### STORED DATA
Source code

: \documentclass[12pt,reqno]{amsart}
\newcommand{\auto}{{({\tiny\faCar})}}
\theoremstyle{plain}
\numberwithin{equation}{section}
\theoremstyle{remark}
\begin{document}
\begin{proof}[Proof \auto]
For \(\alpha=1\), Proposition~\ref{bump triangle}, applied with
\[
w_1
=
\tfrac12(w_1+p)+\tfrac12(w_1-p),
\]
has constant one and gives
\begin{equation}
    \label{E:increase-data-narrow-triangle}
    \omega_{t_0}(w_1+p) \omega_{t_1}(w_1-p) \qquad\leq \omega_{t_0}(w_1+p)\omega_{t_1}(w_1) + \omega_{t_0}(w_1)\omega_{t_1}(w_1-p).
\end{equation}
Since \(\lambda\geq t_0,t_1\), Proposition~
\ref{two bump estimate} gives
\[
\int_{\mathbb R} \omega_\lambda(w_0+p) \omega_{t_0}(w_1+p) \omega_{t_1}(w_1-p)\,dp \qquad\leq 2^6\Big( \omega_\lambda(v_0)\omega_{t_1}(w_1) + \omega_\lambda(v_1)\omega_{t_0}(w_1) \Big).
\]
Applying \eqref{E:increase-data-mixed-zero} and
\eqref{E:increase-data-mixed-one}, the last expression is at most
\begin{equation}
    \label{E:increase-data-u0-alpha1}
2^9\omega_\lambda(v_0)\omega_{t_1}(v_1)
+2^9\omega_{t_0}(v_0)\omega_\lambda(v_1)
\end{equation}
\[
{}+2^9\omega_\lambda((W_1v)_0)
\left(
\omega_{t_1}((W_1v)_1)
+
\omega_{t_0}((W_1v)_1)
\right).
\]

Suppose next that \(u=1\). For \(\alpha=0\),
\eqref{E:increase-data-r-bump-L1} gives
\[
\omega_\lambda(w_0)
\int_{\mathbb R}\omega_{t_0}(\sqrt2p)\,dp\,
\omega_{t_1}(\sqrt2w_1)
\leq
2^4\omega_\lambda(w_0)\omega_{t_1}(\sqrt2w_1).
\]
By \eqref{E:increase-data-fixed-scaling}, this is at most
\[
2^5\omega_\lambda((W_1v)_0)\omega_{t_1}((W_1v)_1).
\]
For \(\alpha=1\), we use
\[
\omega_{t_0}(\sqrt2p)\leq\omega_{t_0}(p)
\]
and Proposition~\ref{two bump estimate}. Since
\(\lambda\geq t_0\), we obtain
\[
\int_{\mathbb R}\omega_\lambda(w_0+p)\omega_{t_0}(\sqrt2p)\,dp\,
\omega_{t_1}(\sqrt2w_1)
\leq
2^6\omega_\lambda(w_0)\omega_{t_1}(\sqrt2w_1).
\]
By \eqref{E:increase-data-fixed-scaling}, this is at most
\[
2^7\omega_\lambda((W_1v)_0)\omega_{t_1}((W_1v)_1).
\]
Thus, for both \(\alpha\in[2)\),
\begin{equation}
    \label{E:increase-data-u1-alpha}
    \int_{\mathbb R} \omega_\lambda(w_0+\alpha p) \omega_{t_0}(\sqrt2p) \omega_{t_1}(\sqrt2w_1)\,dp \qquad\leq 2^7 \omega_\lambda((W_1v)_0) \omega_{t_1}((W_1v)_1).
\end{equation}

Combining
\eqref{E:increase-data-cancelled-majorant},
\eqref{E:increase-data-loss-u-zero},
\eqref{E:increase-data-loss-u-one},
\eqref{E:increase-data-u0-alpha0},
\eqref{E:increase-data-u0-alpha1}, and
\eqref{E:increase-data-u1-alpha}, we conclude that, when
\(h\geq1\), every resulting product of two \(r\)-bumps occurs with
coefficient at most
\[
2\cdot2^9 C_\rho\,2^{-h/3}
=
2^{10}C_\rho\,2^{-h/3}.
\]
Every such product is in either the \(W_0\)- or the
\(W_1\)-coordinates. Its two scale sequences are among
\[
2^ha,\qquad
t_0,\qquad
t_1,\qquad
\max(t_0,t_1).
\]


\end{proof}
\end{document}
######
» TASK INSTRUCTIONS
For this exercise, output the records in full, exactly.

» EXPECTED ANSWER
Source code

: \documentclass[12pt,reqno]{amsart}
\newcommand{\auto}{{({\tiny\faCar})}}
\theoremstyle{plain}
\numberwithin{equation}{section}
\theoremstyle{remark}
\begin{document}
\begin{proof}[Proof \auto]
For \(\alpha=1\), Proposition~\ref{bump triangle}, applied with
\[
w_1
=
\tfrac12(w_1+p)+\tfrac12(w_1-p),
\]
has constant one and gives
\begin{equation}
    \label{E:increase-data-narrow-triangle}
    \omega_{t_0}(w_1+p) \omega_{t_1}(w_1-p) \qquad\leq \omega_{t_0}(w_1+p)\omega_{t_1}(w_1) + \omega_{t_0}(w_1)\omega_{t_1}(w_1-p).
\end{equation}
Since \(\lambda\geq t_0,t_1\), Proposition~
\ref{two bump estimate} gives
\[
\int_{\mathbb R} \omega_\lambda(w_0+p) \omega_{t_0}(w_1+p) \omega_{t_1}(w_1-p)\,dp \qquad\leq 2^6\Big( \omega_\lambda(v_0)\omega_{t_1}(w_1) + \omega_\lambda(v_1)\omega_{t_0}(w_1) \Big).
\]
Applying \eqref{E:increase-data-mixed-zero} and
\eqref{E:increase-data-mixed-one}, the last expression is at most
\begin{equation}
    \label{E:increase-data-u0-alpha1}
2^9\omega_\lambda(v_0)\omega_{t_1}(v_1)
+2^9\omega_{t_0}(v_0)\omega_\lambda(v_1)
\end{equation}
\[
{}+2^9\omega_\lambda((W_1v)_0)
\left(
\omega_{t_1}((W_1v)_1)
+
\omega_{t_0}((W_1v)_1)
\right).
\]

Suppose next that \(u=1\). For \(\alpha=0\),
\eqref{E:increase-data-r-bump-L1} gives
\[
\omega_\lambda(w_0)
\int_{\mathbb R}\omega_{t_0}(\sqrt2p)\,dp\,
\omega_{t_1}(\sqrt2w_1)
\leq
2^4\omega_\lambda(w_0)\omega_{t_1}(\sqrt2w_1).
\]
By \eqref{E:increase-data-fixed-scaling}, this is at most
\[
2^5\omega_\lambda((W_1v)_0)\omega_{t_1}((W_1v)_1).
\]
For \(\alpha=1\), we use
\[
\omega_{t_0}(\sqrt2p)\leq\omega_{t_0}(p)
\]
and Proposition~\ref{two bump estimate}. Since
\(\lambda\geq t_0\), we obtain
\[
\int_{\mathbb R}\omega_\lambda(w_0+p)\omega_{t_0}(\sqrt2p)\,dp\,
\omega_{t_1}(\sqrt2w_1)
\leq
2^6\omega_\lambda(w_0)\omega_{t_1}(\sqrt2w_1).
\]
By \eqref{E:increase-data-fixed-scaling}, this is at most
\[
2^7\omega_\lambda((W_1v)_0)\omega_{t_1}((W_1v)_1).
\]
Thus, for both \(\alpha\in[2)\),
\begin{equation}
    \label{E:increase-data-u1-alpha}
    \int_{\mathbb R} \omega_\lambda(w_0+\alpha p) \omega_{t_0}(\sqrt2p) \omega_{t_1}(\sqrt2w_1)\,dp \qquad\leq 2^7 \omega_\lambda((W_1v)_0) \omega_{t_1}((W_1v)_1).
\end{equation}

Combining
\eqref{E:increase-data-cancelled-majorant},
\eqref{E:increase-data-loss-u-zero},
\eqref{E:increase-data-loss-u-one},
\eqref{E:increase-data-u0-alpha0},
\eqref{E:increase-data-u0-alpha1}, and
\eqref{E:increase-data-u1-alpha}, we conclude that, when
\(h\geq1\), every resulting product of two \(r\)-bumps occurs with
coefficient at most
\[
2\cdot2^9 C_\rho\,2^{-h/3}
=
2^{10}C_\rho\,2^{-h/3}.
\]
Every such product is in either the \(W_0\)- or the
\(W_1\)-coordinates. Its two scale sequences are among
\[
2^ha,\qquad
t_0,\qquad
t_1,\qquad
\max(t_0,t_1).
\]


\end{proof}
\end{document}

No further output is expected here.